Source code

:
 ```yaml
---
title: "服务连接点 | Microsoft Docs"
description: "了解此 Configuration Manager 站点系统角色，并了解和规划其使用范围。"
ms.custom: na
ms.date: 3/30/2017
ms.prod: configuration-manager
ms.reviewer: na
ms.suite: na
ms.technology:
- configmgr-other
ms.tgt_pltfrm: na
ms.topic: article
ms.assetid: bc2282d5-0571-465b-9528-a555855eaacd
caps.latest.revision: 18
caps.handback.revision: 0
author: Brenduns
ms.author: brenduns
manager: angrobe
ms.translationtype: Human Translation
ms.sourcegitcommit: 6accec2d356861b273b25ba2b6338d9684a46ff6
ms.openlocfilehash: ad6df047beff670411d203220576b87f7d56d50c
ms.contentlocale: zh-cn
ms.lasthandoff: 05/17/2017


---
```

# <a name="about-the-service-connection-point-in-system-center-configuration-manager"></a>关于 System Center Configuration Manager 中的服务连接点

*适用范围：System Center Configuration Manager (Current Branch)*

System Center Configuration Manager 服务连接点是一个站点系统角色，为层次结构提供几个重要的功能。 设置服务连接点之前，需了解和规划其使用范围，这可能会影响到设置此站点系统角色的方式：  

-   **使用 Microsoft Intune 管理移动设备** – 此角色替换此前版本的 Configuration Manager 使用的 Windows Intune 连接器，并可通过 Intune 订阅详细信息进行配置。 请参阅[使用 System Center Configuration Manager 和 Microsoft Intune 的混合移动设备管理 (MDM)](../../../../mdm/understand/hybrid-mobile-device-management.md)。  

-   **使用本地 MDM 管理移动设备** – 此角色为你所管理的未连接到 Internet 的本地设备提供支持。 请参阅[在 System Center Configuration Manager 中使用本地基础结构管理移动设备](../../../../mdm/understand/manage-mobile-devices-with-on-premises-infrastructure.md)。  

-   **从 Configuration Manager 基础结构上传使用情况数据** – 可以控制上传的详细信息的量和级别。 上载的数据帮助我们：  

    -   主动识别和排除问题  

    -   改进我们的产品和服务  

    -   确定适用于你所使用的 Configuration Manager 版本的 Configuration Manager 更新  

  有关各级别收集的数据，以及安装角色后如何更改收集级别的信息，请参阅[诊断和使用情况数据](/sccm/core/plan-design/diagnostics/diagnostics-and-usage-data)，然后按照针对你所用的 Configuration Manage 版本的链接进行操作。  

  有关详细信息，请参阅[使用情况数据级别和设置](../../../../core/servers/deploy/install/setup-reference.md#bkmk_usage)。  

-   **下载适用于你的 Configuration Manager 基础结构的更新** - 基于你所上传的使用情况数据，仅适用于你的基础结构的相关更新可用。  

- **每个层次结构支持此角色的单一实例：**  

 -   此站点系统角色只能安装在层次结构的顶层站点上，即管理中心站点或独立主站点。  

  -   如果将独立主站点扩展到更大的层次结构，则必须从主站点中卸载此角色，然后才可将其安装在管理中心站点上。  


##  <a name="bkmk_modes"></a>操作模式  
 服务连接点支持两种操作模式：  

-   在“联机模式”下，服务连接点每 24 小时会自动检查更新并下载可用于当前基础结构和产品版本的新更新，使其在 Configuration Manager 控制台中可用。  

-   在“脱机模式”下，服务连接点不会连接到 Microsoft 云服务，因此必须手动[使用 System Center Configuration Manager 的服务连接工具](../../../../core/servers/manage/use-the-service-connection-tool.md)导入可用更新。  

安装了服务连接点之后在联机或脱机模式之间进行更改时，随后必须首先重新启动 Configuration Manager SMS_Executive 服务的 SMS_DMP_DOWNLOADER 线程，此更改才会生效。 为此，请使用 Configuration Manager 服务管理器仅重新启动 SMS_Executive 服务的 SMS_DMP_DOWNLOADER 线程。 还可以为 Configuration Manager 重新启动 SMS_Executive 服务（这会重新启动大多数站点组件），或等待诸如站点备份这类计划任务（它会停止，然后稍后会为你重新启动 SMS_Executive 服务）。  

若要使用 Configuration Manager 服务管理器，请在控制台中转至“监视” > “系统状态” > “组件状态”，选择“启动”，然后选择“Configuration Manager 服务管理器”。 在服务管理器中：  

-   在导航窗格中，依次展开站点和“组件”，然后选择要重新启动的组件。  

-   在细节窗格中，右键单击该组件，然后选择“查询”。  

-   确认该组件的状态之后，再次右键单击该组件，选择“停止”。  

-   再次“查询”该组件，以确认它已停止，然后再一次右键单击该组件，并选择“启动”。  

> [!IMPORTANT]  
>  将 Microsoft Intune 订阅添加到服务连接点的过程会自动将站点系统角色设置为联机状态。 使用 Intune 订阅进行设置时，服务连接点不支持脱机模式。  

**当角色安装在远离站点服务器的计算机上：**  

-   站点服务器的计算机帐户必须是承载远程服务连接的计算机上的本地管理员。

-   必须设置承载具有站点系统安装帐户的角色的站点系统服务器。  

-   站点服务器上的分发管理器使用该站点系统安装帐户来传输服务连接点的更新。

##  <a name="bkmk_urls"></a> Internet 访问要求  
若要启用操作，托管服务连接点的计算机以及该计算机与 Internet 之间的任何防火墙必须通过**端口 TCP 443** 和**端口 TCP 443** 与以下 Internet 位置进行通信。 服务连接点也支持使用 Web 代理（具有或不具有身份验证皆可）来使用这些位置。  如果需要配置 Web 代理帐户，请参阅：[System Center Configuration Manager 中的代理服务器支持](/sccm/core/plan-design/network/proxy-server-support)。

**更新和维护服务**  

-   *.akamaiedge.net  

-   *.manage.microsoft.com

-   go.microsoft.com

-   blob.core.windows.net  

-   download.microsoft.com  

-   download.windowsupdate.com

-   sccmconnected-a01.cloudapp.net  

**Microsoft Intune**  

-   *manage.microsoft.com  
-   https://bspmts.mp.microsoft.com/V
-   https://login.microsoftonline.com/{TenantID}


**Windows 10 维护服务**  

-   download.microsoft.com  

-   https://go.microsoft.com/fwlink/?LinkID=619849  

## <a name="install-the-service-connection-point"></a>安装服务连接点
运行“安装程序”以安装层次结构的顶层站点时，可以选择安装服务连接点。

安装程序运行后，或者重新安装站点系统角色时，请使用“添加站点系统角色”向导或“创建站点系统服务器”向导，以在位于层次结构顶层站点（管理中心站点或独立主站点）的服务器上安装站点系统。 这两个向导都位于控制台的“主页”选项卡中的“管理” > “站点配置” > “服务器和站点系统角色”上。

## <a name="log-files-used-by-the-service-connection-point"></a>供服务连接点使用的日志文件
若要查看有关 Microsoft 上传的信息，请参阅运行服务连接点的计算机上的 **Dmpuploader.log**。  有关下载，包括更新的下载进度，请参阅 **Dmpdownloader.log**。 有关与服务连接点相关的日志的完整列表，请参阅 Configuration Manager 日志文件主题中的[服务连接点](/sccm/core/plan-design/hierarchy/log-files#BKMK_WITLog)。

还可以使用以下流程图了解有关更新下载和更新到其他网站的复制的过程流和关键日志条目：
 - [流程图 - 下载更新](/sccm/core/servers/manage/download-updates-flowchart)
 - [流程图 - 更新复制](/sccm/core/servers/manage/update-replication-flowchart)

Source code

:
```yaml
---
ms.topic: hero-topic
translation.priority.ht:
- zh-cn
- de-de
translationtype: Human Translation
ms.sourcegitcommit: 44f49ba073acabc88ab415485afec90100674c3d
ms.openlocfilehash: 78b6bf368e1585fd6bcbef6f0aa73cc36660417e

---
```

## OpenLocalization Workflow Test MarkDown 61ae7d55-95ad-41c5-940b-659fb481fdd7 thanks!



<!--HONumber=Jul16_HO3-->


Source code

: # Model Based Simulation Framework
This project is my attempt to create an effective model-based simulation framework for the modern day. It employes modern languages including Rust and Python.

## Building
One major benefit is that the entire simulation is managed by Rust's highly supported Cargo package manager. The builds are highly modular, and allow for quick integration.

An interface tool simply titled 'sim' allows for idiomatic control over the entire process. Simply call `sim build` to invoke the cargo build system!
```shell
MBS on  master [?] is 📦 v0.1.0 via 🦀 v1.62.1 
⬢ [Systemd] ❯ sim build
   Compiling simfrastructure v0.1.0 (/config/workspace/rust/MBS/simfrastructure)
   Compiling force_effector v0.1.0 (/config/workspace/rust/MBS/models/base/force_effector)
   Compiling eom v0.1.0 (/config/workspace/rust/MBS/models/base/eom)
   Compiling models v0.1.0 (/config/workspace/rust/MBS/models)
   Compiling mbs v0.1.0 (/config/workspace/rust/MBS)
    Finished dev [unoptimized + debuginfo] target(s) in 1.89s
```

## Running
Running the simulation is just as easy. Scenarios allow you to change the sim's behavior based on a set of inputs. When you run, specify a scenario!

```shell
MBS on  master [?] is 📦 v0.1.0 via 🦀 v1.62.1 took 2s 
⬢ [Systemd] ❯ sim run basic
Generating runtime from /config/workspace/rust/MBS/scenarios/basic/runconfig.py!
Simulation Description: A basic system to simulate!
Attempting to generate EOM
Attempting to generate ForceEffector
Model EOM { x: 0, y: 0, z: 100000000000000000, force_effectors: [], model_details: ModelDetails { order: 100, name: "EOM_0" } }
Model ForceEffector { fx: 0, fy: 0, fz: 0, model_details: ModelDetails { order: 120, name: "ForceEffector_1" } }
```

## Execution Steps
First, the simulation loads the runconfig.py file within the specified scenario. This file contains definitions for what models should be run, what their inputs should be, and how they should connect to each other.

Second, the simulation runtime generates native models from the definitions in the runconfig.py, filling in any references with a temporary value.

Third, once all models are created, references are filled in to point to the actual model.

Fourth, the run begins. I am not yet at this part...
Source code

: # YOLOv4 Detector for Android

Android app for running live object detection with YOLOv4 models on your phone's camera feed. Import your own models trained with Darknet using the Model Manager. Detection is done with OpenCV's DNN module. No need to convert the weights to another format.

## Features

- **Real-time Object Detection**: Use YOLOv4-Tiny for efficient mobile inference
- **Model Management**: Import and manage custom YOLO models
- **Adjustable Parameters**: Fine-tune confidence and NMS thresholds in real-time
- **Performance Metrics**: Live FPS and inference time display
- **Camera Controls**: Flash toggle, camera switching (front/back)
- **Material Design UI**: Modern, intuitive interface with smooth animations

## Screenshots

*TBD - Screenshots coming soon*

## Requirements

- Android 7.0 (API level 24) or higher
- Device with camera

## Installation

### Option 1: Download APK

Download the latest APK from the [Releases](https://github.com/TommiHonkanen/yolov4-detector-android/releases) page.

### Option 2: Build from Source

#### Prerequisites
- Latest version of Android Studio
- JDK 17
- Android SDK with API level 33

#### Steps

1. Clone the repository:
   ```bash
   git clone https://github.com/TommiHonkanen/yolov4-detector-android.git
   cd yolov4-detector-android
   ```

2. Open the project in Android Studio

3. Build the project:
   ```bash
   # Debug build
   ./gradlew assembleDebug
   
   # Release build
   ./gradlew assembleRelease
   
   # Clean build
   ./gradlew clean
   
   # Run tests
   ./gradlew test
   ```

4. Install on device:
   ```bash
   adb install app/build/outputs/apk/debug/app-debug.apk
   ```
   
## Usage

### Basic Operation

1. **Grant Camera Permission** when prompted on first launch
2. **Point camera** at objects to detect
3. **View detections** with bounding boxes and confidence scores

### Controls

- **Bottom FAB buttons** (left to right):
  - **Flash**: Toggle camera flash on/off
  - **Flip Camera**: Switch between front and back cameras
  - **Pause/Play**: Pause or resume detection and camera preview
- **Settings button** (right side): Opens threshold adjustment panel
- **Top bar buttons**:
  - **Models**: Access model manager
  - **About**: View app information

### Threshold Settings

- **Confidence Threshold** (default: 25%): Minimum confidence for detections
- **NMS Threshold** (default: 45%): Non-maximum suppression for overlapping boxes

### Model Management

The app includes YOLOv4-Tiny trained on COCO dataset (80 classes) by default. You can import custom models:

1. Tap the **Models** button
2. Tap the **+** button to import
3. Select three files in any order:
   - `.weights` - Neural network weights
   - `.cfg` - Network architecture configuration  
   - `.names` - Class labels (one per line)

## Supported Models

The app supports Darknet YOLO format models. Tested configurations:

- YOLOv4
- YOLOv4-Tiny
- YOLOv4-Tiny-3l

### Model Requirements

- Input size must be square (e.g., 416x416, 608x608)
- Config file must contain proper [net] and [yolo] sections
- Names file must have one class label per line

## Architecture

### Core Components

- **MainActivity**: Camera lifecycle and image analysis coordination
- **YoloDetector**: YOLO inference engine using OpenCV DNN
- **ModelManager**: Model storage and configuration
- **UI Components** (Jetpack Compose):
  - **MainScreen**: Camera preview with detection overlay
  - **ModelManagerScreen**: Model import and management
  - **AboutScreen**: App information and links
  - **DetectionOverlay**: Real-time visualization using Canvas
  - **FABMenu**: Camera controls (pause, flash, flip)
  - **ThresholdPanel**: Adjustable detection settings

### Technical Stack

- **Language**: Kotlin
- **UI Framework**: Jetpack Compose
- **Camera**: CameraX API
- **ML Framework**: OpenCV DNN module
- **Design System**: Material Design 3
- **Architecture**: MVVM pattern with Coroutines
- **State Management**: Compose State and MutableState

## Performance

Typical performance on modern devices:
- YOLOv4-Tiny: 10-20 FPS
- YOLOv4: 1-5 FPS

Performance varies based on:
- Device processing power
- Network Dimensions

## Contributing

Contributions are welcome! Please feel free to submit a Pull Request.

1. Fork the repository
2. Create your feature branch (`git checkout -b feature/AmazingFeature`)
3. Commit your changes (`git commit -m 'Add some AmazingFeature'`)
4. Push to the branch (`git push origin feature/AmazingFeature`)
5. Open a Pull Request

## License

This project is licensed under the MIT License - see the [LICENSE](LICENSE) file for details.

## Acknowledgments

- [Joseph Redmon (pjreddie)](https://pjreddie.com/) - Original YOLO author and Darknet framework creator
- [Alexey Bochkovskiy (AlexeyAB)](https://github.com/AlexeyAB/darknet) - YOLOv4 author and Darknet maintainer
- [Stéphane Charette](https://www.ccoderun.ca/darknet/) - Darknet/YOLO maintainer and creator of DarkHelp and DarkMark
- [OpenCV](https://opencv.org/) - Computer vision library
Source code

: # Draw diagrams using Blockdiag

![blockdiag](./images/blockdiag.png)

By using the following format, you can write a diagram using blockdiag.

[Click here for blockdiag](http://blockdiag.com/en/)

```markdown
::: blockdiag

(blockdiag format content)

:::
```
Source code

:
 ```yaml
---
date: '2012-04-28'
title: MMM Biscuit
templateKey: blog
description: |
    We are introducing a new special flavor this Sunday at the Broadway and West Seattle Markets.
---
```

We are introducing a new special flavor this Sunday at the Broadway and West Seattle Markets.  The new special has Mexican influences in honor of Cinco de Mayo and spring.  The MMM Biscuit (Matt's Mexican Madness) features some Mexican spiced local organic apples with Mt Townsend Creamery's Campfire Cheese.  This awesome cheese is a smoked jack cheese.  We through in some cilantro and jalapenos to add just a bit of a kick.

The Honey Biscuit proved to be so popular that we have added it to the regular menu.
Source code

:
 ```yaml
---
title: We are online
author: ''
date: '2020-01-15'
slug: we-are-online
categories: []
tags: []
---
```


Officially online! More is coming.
::::::::
Brief ▸
Read the data above and count the lines that include "gradlew". Answer only with the count.

Response area ▸
4